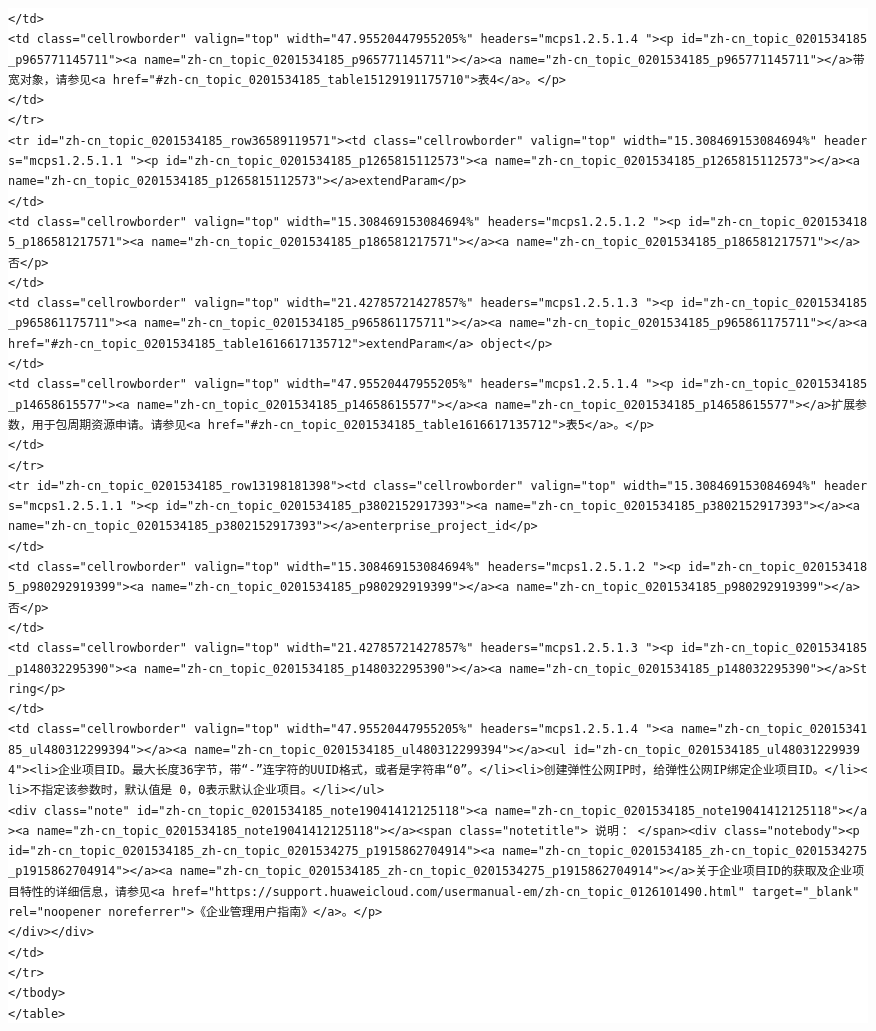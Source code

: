     </td>
    <td class="cellrowborder" valign="top" width="47.95520447955205%" headers="mcps1.2.5.1.4 "><p id="zh-cn_topic_0201534185_p965771145711"><a name="zh-cn_topic_0201534185_p965771145711"></a><a name="zh-cn_topic_0201534185_p965771145711"></a>带宽对象，请参见<a href="#zh-cn_topic_0201534185_table15129191175710">表4</a>。</p>
    </td>
    </tr>
    <tr id="zh-cn_topic_0201534185_row36589119571"><td class="cellrowborder" valign="top" width="15.308469153084694%" headers="mcps1.2.5.1.1 "><p id="zh-cn_topic_0201534185_p1265815112573"><a name="zh-cn_topic_0201534185_p1265815112573"></a><a name="zh-cn_topic_0201534185_p1265815112573"></a>extendParam</p>
    </td>
    <td class="cellrowborder" valign="top" width="15.308469153084694%" headers="mcps1.2.5.1.2 "><p id="zh-cn_topic_0201534185_p186581217571"><a name="zh-cn_topic_0201534185_p186581217571"></a><a name="zh-cn_topic_0201534185_p186581217571"></a>否</p>
    </td>
    <td class="cellrowborder" valign="top" width="21.42785721427857%" headers="mcps1.2.5.1.3 "><p id="zh-cn_topic_0201534185_p965861175711"><a name="zh-cn_topic_0201534185_p965861175711"></a><a name="zh-cn_topic_0201534185_p965861175711"></a><a href="#zh-cn_topic_0201534185_table1616617135712">extendParam</a> object</p>
    </td>
    <td class="cellrowborder" valign="top" width="47.95520447955205%" headers="mcps1.2.5.1.4 "><p id="zh-cn_topic_0201534185_p14658615577"><a name="zh-cn_topic_0201534185_p14658615577"></a><a name="zh-cn_topic_0201534185_p14658615577"></a>扩展参数，用于包周期资源申请。请参见<a href="#zh-cn_topic_0201534185_table1616617135712">表5</a>。</p>
    </td>
    </tr>
    <tr id="zh-cn_topic_0201534185_row13198181398"><td class="cellrowborder" valign="top" width="15.308469153084694%" headers="mcps1.2.5.1.1 "><p id="zh-cn_topic_0201534185_p3802152917393"><a name="zh-cn_topic_0201534185_p3802152917393"></a><a name="zh-cn_topic_0201534185_p3802152917393"></a>enterprise_project_id</p>
    </td>
    <td class="cellrowborder" valign="top" width="15.308469153084694%" headers="mcps1.2.5.1.2 "><p id="zh-cn_topic_0201534185_p980292919399"><a name="zh-cn_topic_0201534185_p980292919399"></a><a name="zh-cn_topic_0201534185_p980292919399"></a>否</p>
    </td>
    <td class="cellrowborder" valign="top" width="21.42785721427857%" headers="mcps1.2.5.1.3 "><p id="zh-cn_topic_0201534185_p148032295390"><a name="zh-cn_topic_0201534185_p148032295390"></a><a name="zh-cn_topic_0201534185_p148032295390"></a>String</p>
    </td>
    <td class="cellrowborder" valign="top" width="47.95520447955205%" headers="mcps1.2.5.1.4 "><a name="zh-cn_topic_0201534185_ul480312299394"></a><a name="zh-cn_topic_0201534185_ul480312299394"></a><ul id="zh-cn_topic_0201534185_ul480312299394"><li>企业项目ID。最大长度36字节，带“-”连字符的UUID格式，或者是字符串“0”。</li><li>创建弹性公网IP时，给弹性公网IP绑定企业项目ID。</li><li>不指定该参数时，默认值是 0，0表示默认企业项目。</li></ul>
    <div class="note" id="zh-cn_topic_0201534185_note19041412125118"><a name="zh-cn_topic_0201534185_note19041412125118"></a><a name="zh-cn_topic_0201534185_note19041412125118"></a><span class="notetitle"> 说明： </span><div class="notebody"><p id="zh-cn_topic_0201534185_zh-cn_topic_0201534275_p1915862704914"><a name="zh-cn_topic_0201534185_zh-cn_topic_0201534275_p1915862704914"></a><a name="zh-cn_topic_0201534185_zh-cn_topic_0201534275_p1915862704914"></a>关于企业项目ID的获取及企业项目特性的详细信息，请参见<a href="https://support.huaweicloud.com/usermanual-em/zh-cn_topic_0126101490.html" target="_blank" rel="noopener noreferrer">《企业管理用户指南》</a>。</p>
    </div></div>
    </td>
    </tr>
    </tbody>
    </table>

========================

Exercise: Return the full listing above verbatim, please, but without its images.

Answer box:
Source code

:     </td>
    <td class="cellrowborder" valign="top" width="47.95520447955205%" headers="mcps1.2.5.1.4 "><p id="zh-cn_topic_0201534185_p965771145711"><a name="zh-cn_topic_0201534185_p965771145711"></a><a name="zh-cn_topic_0201534185_p965771145711"></a>带宽对象，请参见<a href="#zh-cn_topic_0201534185_table15129191175710">表4</a>。</p>
    </td>
    </tr>
    <tr id="zh-cn_topic_0201534185_row36589119571"><td class="cellrowborder" valign="top" width="15.308469153084694%" headers="mcps1.2.5.1.1 "><p id="zh-cn_topic_0201534185_p1265815112573"><a name="zh-cn_topic_0201534185_p1265815112573"></a><a name="zh-cn_topic_0201534185_p1265815112573"></a>extendParam</p>
    </td>
    <td class="cellrowborder" valign="top" width="15.308469153084694%" headers="mcps1.2.5.1.2 "><p id="zh-cn_topic_0201534185_p186581217571"><a name="zh-cn_topic_0201534185_p186581217571"></a><a name="zh-cn_topic_0201534185_p186581217571"></a>否</p>
    </td>
    <td class="cellrowborder" valign="top" width="21.42785721427857%" headers="mcps1.2.5.1.3 "><p id="zh-cn_topic_0201534185_p965861175711"><a name="zh-cn_topic_0201534185_p965861175711"></a><a name="zh-cn_topic_0201534185_p965861175711"></a><a href="#zh-cn_topic_0201534185_table1616617135712">extendParam</a> object</p>
    </td>
    <td class="cellrowborder" valign="top" width="47.95520447955205%" headers="mcps1.2.5.1.4 "><p id="zh-cn_topic_0201534185_p14658615577"><a name="zh-cn_topic_0201534185_p14658615577"></a><a name="zh-cn_topic_0201534185_p14658615577"></a>扩展参数，用于包周期资源申请。请参见<a href="#zh-cn_topic_0201534185_table1616617135712">表5</a>。</p>
    </td>
    </tr>
    <tr id="zh-cn_topic_0201534185_row13198181398"><td class="cellrowborder" valign="top" width="15.308469153084694%" headers="mcps1.2.5.1.1 "><p id="zh-cn_topic_0201534185_p3802152917393"><a name="zh-cn_topic_0201534185_p3802152917393"></a><a name="zh-cn_topic_0201534185_p3802152917393"></a>enterprise_project_id</p>
    </td>
    <td class="cellrowborder" valign="top" width="15.308469153084694%" headers="mcps1.2.5.1.2 "><p id="zh-cn_topic_0201534185_p980292919399"><a name="zh-cn_topic_0201534185_p980292919399"></a><a name="zh-cn_topic_0201534185_p980292919399"></a>否</p>
    </td>
    <td class="cellrowborder" valign="top" width="21.42785721427857%" headers="mcps1.2.5.1.3 "><p id="zh-cn_topic_0201534185_p148032295390"><a name="zh-cn_topic_0201534185_p148032295390"></a><a name="zh-cn_topic_0201534185_p148032295390"></a>String</p>
    </td>
    <td class="cellrowborder" valign="top" width="47.95520447955205%" headers="mcps1.2.5.1.4 "><a name="zh-cn_topic_0201534185_ul480312299394"></a><a name="zh-cn_topic_0201534185_ul480312299394"></a><ul id="zh-cn_topic_0201534185_ul480312299394"><li>企业项目ID。最大长度36字节，带“-”连字符的UUID格式，或者是字符串“0”。</li><li>创建弹性公网IP时，给弹性公网IP绑定企业项目ID。</li><li>不指定该参数时，默认值是 0，0表示默认企业项目。</li></ul>
    <div class="note" id="zh-cn_topic_0201534185_note19041412125118"><a name="zh-cn_topic_0201534185_note19041412125118"></a><a name="zh-cn_topic_0201534185_note19041412125118"></a><span class="notetitle"> 说明： </span><div class="notebody"><p id="zh-cn_topic_0201534185_zh-cn_topic_0201534275_p1915862704914"><a name="zh-cn_topic_0201534185_zh-cn_topic_0201534275_p1915862704914"></a><a name="zh-cn_topic_0201534185_zh-cn_topic_0201534275_p1915862704914"></a>关于企业项目ID的获取及企业项目特性的详细信息，请参见<a href="https://support.huaweicloud.com/usermanual-em/zh-cn_topic_0126101490.html" target="_blank" rel="noopener noreferrer">《企业管理用户指南》</a>。</p>
    </div></div>
    </td>
    </tr>
    </tbody>
    </table>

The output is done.